A quiet revolution is taking place when it comes to the way we perceive family farming. This change of perspective has been triggered by several global challenges. The food security crisis in 2008, which happened in a record year of cereal production, opened our eyes to the fact that often hunger is not primarily an issue of food production, but that it is intrinsically linked to the way society is organized, to poverty and marginalization.  Another major transformation is the recognition that climate change is happening and that it is caused by human activities. This means, logically, that human activities can also help adapt to and mitigate climate change. Family farmers are the key for this. A re-thinking is taking place with respect to sustainable, climate smart models of agriculture, building on agro-forestry, conservation agriculture, watershed management, agro-sylvo-pastoral models and a landscape approach, among others. Finally, a number of countries have experienced impressive economic growth and will be achieving the MDG target to halve the proportion of the  hungry.  But the benefits of this growth have not always been shared equally. The question remains: What about the other half? While we celebrate the recent reduction of the number of children, women and men who suffer from chronic undernourishment, this figure continues to be shocking in a world of plenty. When it comes to hunger, the only acceptable figure is Zero.

An agriculture based on family farms is emerging as a solution to address the hunger, environmental and economic challenges above. Family farms include small and medium scale farmers, peasants, fisher folk, pastoralists, indigenous people and traditional communities. From a thing of the past, they are increasingly being recognized as part of the future and a key player for sustainable development.

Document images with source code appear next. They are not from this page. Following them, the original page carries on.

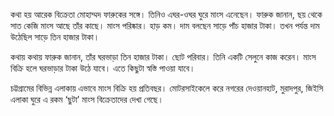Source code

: কথা হয় আরেক বিক্রেতা মোহাম্মদ ফারুকের সঙ্গে। তিনিও এঘর-ওঘর ঘুরে মাংস এনেছেন। ফারুক জানান, ছয় থেকে সাত কেজি মাংস আছে তাঁর কাছে। মাংস পরিষ্কার। হাড় কম। দাম বলছেন সাড়ে পাঁচ হাজার টাকা। তখন পর্যন্ত দাম উঠেছিল সাড়ে তিন হাজার টাকা।

কথায় কথায় ফারুক জানান, তাঁর ঘরভাড়া তিন হাজার টাকা। ছোট পরিবার। তিনি একটি সেলুনে কাজ করেন। মাংস বিক্রি হলে ঘরভাড়ার টাকা উঠে যাবে। এতে কিছুটা স্বস্তি পাওয়া যাবে।

চট্টগ্রামের বিভিন্ন এলাকায় এভাবে মাংস বিক্রি হয় প্রতিবছর। মোটরসাইকেলে করে নগরের দেওয়ানহাট, মুরাদপুর, জিইসি এলাকা ঘুরে এ রকম ‘ছুটা’ মাংস বিক্রেতাদের দেখা গেছে।
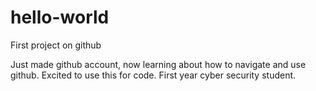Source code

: # hello-world
First project on github

Just made  github account, now learning about how to navigate and use github. Excited to use this for code.
First year cyber security student.
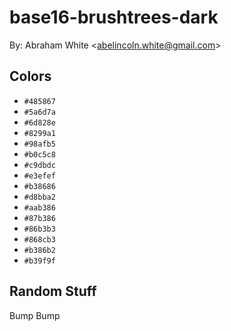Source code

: # base16-brushtrees-dark

By: Abraham White &lt;abelincoln.white@gmail.com&gt;

## Colors

* `#485867`
* `#5a6d7a`
* `#6d828e`
* `#8299a1`
* `#98afb5`
* `#b0c5c8`
* `#c9dbdc`
* `#e3efef`
* `#b38686`
* `#d8bba2`
* `#aab386`
* `#87b386`
* `#86b3b3`
* `#868cb3`
* `#b386b2`
* `#b39f9f`

## Random Stuff

Bump
Bump
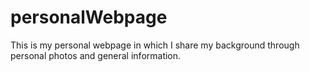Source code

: # personalWebpage
This is my personal webpage in which I share my background through personal photos and general information.
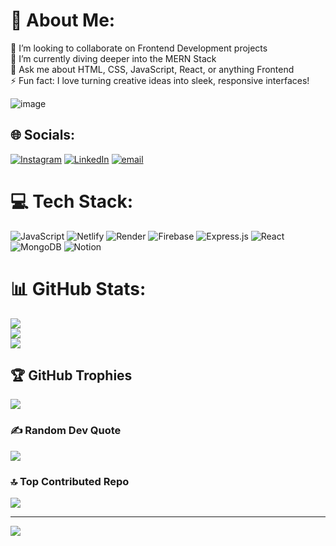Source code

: # 💫 About Me:
👯 I’m looking to collaborate on Frontend Development projects<br>🌱 I’m currently diving deeper into the MERN Stack<br>💬 Ask me about HTML, CSS, JavaScript, React, or anything Frontend<br>⚡ Fun fact: I love turning creative ideas into sleek, responsive interfaces!

![image](https://github.com/user-attachments/assets/4c7907ff-6db6-4c59-a08d-aac0f63f7b71)


## 🌐 Socials:
[![Instagram](https://img.shields.io/badge/Instagram-%23E4405F.svg?logo=Instagram&logoColor=white)](https://instagram.com/_.kpratik._) [![LinkedIn](https://img.shields.io/badge/LinkedIn-%230077B5.svg?logo=linkedin&logoColor=white)](https://linkedin.com/in/https://www.linkedin.com/in/pratikkore04) [![email](https://img.shields.io/badge/Email-D14836?logo=gmail&logoColor=white)](mailto:iampratikkore@gmail.com) 

# 💻 Tech Stack:
![JavaScript](https://img.shields.io/badge/javascript-%23323330.svg?style=for-the-badge&logo=javascript&logoColor=%23F7DF1E) ![Netlify](https://img.shields.io/badge/netlify-%23000000.svg?style=for-the-badge&logo=netlify&logoColor=#00C7B7) ![Render](https://img.shields.io/badge/Render-%46E3B7.svg?style=for-the-badge&logo=render&logoColor=white) ![Firebase](https://img.shields.io/badge/firebase-%23039BE5.svg?style=for-the-badge&logo=firebase) ![Express.js](https://img.shields.io/badge/express.js-%23404d59.svg?style=for-the-badge&logo=express&logoColor=%2361DAFB) ![React](https://img.shields.io/badge/react-%2320232a.svg?style=for-the-badge&logo=react&logoColor=%2361DAFB) ![MongoDB](https://img.shields.io/badge/MongoDB-%234ea94b.svg?style=for-the-badge&logo=mongodb&logoColor=white) ![Notion](https://img.shields.io/badge/Notion-%23000000.svg?style=for-the-badge&logo=notion&logoColor=white)
# 📊 GitHub Stats:
![](https://github-readme-stats.vercel.app/api?username=Pratikkore044&theme=dark&hide_border=false&include_all_commits=false&count_private=false)<br/>
![](https://nirzak-streak-stats.vercel.app/?user=Pratikkore044&theme=dark&hide_border=false)<br/>
![](https://github-readme-stats.vercel.app/api/top-langs/?username=Pratikkore044&theme=dark&hide_border=false&include_all_commits=false&count_private=false&layout=compact)

## 🏆 GitHub Trophies
![](https://github-profile-trophy.vercel.app/?username=Pratikkore044&theme=radical&no-frame=false&no-bg=false&margin-w=4)

### ✍️ Random Dev Quote
![](https://quotes-github-readme.vercel.app/api?type=horizontal&theme=radical)

### 🔝 Top Contributed Repo
![](https://github-contributor-stats.vercel.app/api?username=Pratikkore044&limit=5&theme=dark&combine_all_yearly_contributions=true)

---
[![](https://visitcount.itsvg.in/api?id=Pratikkore044&icon=0&color=0)](https://visitcount.itsvg.in)

<!-- Proudly created with GPRM ( https://gprm.itsvg.in ) -->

Family farming is central to eradicating hunger. With more than 500 million family farms in the world representing 98% of farm holdings, family farming is the predominant form of agriculture in both developing and developed countires. In developing countries, 70% of the hungry live in rural areas and depend on farming for their subsistence and income.  Improving their livelihoods through policy, institutional and legal reforms, in combination with concrete support in terms of capacity development, tools, technology,  infrastructure and access to basic services, should be a priority of national and international efforts to eradicate hunger and malnutrition.  Targeting family farmers will make a difference in the hunger equation.

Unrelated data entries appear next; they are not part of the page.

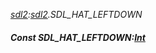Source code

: _[sdl2](../../modules/sdl2/sdl2-module.md):[sdl2](../../modules/sdl2/sdl2-module.md).SDL\_HAT\_LEFTDOWN_
##### Const SDL\_HAT\_LEFTDOWN:[Int](../../modules/wonkey/wonkey-types-int.md)
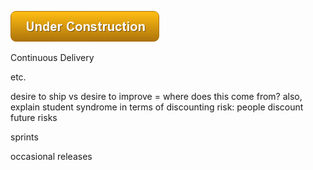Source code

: ![Under Construction](/img/state/uc.png)




Continuous Delivery

etc.

desire to ship vs desire to improve = where does this come from?
also, explain student syndrome in terms of discounting risk: people discount future risks 



sprints



occasional releases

The preservation of natural resources and the diversity of agricultural activities are at the core of family farming. For family farmers, land, water, biodiversity, and soils are not only means of production, but a long-term investment that needs to be nurtured. Through local knowledge, innovative natural resources management and a landscape approach, these farmers are able to improve many ecosystem services to become adapted and resilient to changing weather conditions. They are thus at the center of a climate smart agriculture, which simultaneously pursues hunger eradication, sustainable increase in agricultural productivity and the protection of natural resources.

Family farmers often work on marginal lands, struggle with poverty and lack access to productive resources. Yet, they are efficient. In Brazil, they provide about 40% of a selection of major crops working on less than 25% of the land.  In the United States, family farmers generate US$ 230 billion in sales, or 84% of all produce, while working on 78% of all farmland. Family farmers have strong links to the rural economy. They contribute to rural employment, stimulate local markets and strengthen the value chains. They are the main investors in agriculture and the drivers of community life and solidarity networks in rural areas. Yet, in many regions, their potential remains widely untapped.  Creating a favorable environment for family farming is an investment with high returns in terms of economic, social and environmental development for rural and urban areas.

World Food Day 2014 on the theme “Family farming: Feeding the World, Caring for the Earth”, strives to raise the profile of family farming. World Food Day 2014 strengthens and complements other efforts in this area, such as the 2014 International Year of Family Farming and the UN Secretary General’s Zero Hunger Challenge.

Family farmers are a very diverse group, with different challenges, potentials and needs. As the World Food Day Network starts publishing contributions to its Perspectives Series, we look forward to learn more about the role of family farming, to listen to the stories of the farmers themselves, and to discuss ways to create an environment that is supportive of the important role of family farmers. This World Food Day we hope that by recognizing the family farmer, we will contribute to improving the quality of life of those who produce the food we eat and who take care of the world’s natural resources. They are our future.